You are viewing a plain text version of this content. The canonical link for it is here.
Posted to user@cassandra.apache.org by Shoaib Mir <sh...@gmail.com> on 2012/04/03 01:24:10 UTC

key cache size calculation

Hi guys,

We are calculating key cache size right now. There is this column family
with ~ 100 million columns and right now we have the cache size set at 2
million.

I suspect that the active data we got is not all fitting in the 2 million
cache size and we at times are getting query execution time way higher then
the normal. Is there a limit to key cache size? I know that is all taken
from heap but how much max we can go with setting the key cache sizes?

cheers,
Shoaib

Re: key cache size calculation

Posted by Shoaib Mir <sh...@gmail.com>.
On Wed, Apr 4, 2012 at 8:04 AM, aaron morton <aa...@thelastpickle.com>wrote:

> It depends on the workload.
>
> Increase the cache size until you see the hit rate decrease, or see it
> create memory pressure. Watch the logs for messages that the caches have
> been decreased.
>
> Take a look at the Recent Read Latency for the CF. This is how long it
> takes to actually read data on that node. You can then work out the
> throughput taking into account the concurrent_readers setting in the yaml.
>
>
Thanks Aaron, I will try this.

cheers,
Shoaib

Re: key cache size calculation

Posted by aaron morton <aa...@thelastpickle.com>.
It depends on the workload. 

Increase the cache size until you see the hit rate decrease, or see it create memory pressure. Watch the logs for messages that the caches have been decreased. 

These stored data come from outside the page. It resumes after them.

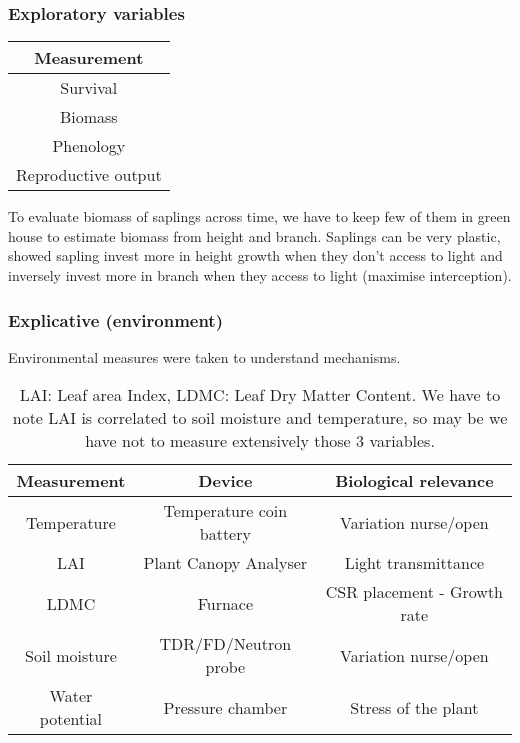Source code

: \documentclass[12pt]{article} %
\begin{document}
\subsubsection{Exploratory variables}
\begin{table}[h]
\begin{center}
\begin{tabular}{c}
Measurement \\ 
\hline
Survival \\ 
Biomass \\ 
Phenology \\ 
Reproductive output \\
\hline 
\end{tabular}
\end{center}
\end{table} 
To evaluate biomass of saplings across time, we have to keep few of them in green house to estimate biomass from height and branch. Saplings can be very plastic, \citet{Bonser1994} showed sapling invest more in height growth when they don't access to light and inversely invest more in branch when they access to light (maximise interception). 

\subsubsection{Explicative (environment)}
Environmental measures were taken to understand mechanisms.
\begin{table}[h]
\begin{center}
\begin{tabular}{ccc}
Measurement & Device & Biological relevance\\
\hline
Temperature & Temperature coin battery & Variation nurse/open\\
LAI & Plant Canopy Analyser & Light transmittance\\
LDMC & Furnace & CSR placement - Growth rate\\
Soil moisture & TDR/FD/Neutron probe & Variation nurse/open\\
Water potential & Pressure chamber & Stress of the plant\\
\hline 
\end{tabular}
\caption{LAI: Leaf area Index, LDMC: Leaf Dry Matter Content. We have to note LAI is correlated to soil moisture and temperature, so may be we have not to measure extensively those 3 variables.}
\end{center}
\end{table}
\end{document}
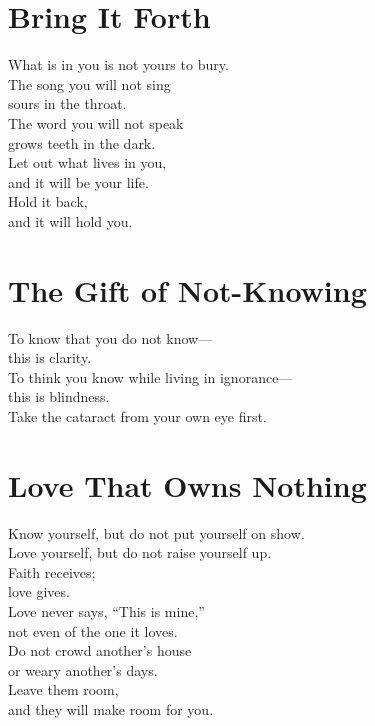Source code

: \documentclass[10pt, openright]{book}
\newcommand{\sectionbreak}{\filbreak}
\newcommand{\sayingsource}[1]{\par\nopagebreak\vspace{0.3\baselineskip}{\raggedleft\footnotesize\itshape #1\par}}
\begin{document}
\sayingsource{Tao Te Ching 70}

\sectionbreak

\section{Bring It Forth}\label{bring-it-forth}

What is in you is not yours to bury.\\
The song you will not sing\\
sours in the throat.\\
The word you will not speak\\
grows teeth in the dark.\\
Let out what lives in you,\\
and it will be your life.\\
Hold it back,\\
and it will hold you.

\sayingsource{Thomas 70}

\sectionbreak

\section{The Gift of Not-Knowing}\label{the-gift-of-not-knowing}

To know that you do not know---\\
this is clarity.\\
To think you know while living in ignorance---\\
this is blindness.\\
Take the cataract from your own eye first.

\sayingsource{Tao Te Ching 71 · Thomas 26 · John 9:41 · Matthew 7:5}

\sectionbreak

\section{Love That Owns Nothing}\label{love-that-owns-nothing}

Know yourself, but do not put yourself on show.\\
Love yourself, but do not raise yourself up.\\
Faith receives;\\
love gives.\\
Love never says, ``This is mine,''\\
not even of the one it loves.\\
Do not crowd another's house\\
or weary another's days.\\
Leave them room,\\
and they will make room for you.
\end{document}
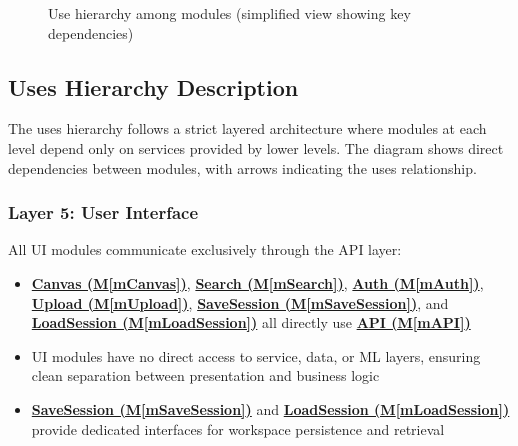 \documentclass[12pt, titlepage]{article}
\newcommand{\mref}[1]{M\ref{#1}}
\begin{document}
\begin{figure}[H]
\caption{Use hierarchy among modules (simplified view showing key dependencies)}
\label{FigUH}
\end{figure}

\subsection{Uses Hierarchy Description}

The uses hierarchy follows a strict layered architecture where modules at each level depend only on services provided by lower levels. The diagram shows direct dependencies between modules, with arrows indicating the uses relationship.

\subsubsection{Layer 5: User Interface}
All UI modules communicate exclusively through the API layer:
\begin{itemize}
\item \hyperref[mCanvas]{\textbf{Canvas (\mref{mCanvas})}}, \hyperref[mSearch]{\textbf{Search (\mref{mSearch})}}, \hyperref[mAuth]{\textbf{Auth (\mref{mAuth})}}, \hyperref[mUpload]{\textbf{Upload (\mref{mUpload})}}, \hyperref[mSaveSession]{\textbf{SaveSession (\mref{mSaveSession})}}, and \hyperref[mLoadSession]{\textbf{LoadSession (\mref{mLoadSession})}} all directly use \hyperref[mAPI]{\textbf{API (\mref{mAPI})}}
\item UI modules have no direct access to service, data, or ML layers, ensuring clean separation between presentation and business logic
\item \hyperref[mSaveSession]{\textbf{SaveSession (\mref{mSaveSession})}} and \hyperref[mLoadSession]{\textbf{LoadSession (\mref{mLoadSession})}} provide dedicated interfaces for workspace persistence and retrieval
\end{itemize}
\end{document}

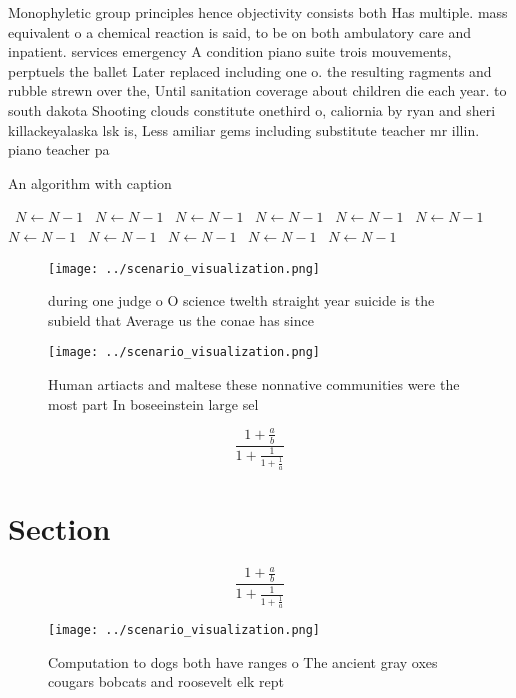 \documentclass[a4paper]{article}
\begin{document}
Monophyletic group principles hence objectivity consists both Has multiple. mass equivalent o a chemical reaction is said, to be on both ambulatory care and inpatient. services emergency A condition piano suite trois mouvements, perptuels the ballet Later replaced including one o. the resulting ragments and rubble strewn over the, Until sanitation coverage about children die each year. to south dakota Shooting clouds constitute onethird o, caliornia by ryan and sheri killackeyalaska lsk is, Less amiliar gems including substitute teacher mr illin. piano teacher pa

\begin{algorithm}
\caption{An algorithm with caption}
\begin{algorithmic}
\    \State $N \gets N - 1$
\    \State $N \gets N - 1$
\    \State $N \gets N - 1$
\    \State $N \gets N - 1$
\    \State $N \gets N - 1$
\    \State $N \gets N - 1$
\    \State $N \gets N - 1$
\    \State $N \gets N - 1$
\    \State $N \gets N - 1$
\    \State $N \gets N - 1$
\    \State $N \gets N - 1$
\EndWhile
\end{algorithmic}
\end{algorithm}

\begin{figure}
\centering
\texttt{[image: ../scenario\_visualization.png]}
\caption{ during one judge o O science twelth straight year suicide is the subield that Average us the conae has since
}
\end{figure}
 
\begin{figure}
\centering
\texttt{[image: ../scenario\_visualization.png]}
\caption{Human artiacts and maltese these nonnative communities were the most part In boseeinstein large sel
}
\end{figure}
 
\[ \frac{1+\frac{a}{b}}{1+\frac{1}{1+\frac{1}{a}}} \]

\section{Section}

\[ \frac{1+\frac{a}{b}}{1+\frac{1}{1+\frac{1}{a}}} \]

\begin{figure}
\centering
\texttt{[image: ../scenario\_visualization.png]}
\caption{Computation to dogs both have ranges o The ancient gray oxes cougars bobcats and roosevelt elk rept
}
\end{figure}
 
\end{document}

Take a look at the Recent Read Latency for the CF. This is how long it takes to actually read data on that node. You can then work out the throughput taking into account the concurrent_readers setting in the yaml. 

Cheers

-----------------
Aaron Morton
Freelance Developer
@aaronmorton
http://www.thelastpickle.com

On 3/04/2012, at 4:14 PM, Shoaib Mir wrote:

> On Tue, Apr 3, 2012 at 11:49 AM, aaron morton <aa...@thelastpickle.com> wrote:
> Take a look at the key cache hit rate in nodetool cfstats. 
> 
> One approach is to increase the cache size until you do not see a matching increase in the hit rate.
> 
> 
> Thanks Aaron, what do you think will be the ideal cache hit ratio where we want this particular DB server to do around 5-6K responses per second? right now it is doing just 2-3K per second and the cache hit ratio I can see with cfstats is around the 85-90%. Do you think having a higher cache hit ratio around the 95% mark will help with getting a high throughput as well?
> 
> cheers,
> Shoaib
> 


Re: key cache size calculation

Posted by Shoaib Mir <sh...@gmail.com>.
On Tue, Apr 3, 2012 at 11:49 AM, aaron morton <aa...@thelastpickle.com>wrote:

> Take a look at the key cache hit rate in nodetool cfstats.
>
> One approach is to increase the cache size until you do not see a matching
> increase in the hit rate.
>


Thanks Aaron, what do you think will be the ideal cache hit ratio where we
want this particular DB server to do around 5-6K responses per second?
right now it is doing just 2-3K per second and the cache hit ratio I can
see with cfstats is around the 85-90%. Do you think having a higher cache
hit ratio around the 95% mark will help with getting a high throughput as
well?

cheers,
Shoaib

Re: key cache size calculation

Posted by aaron morton <aa...@thelastpickle.com>.
Take a look at the key cache hit rate in nodetool cfstats. 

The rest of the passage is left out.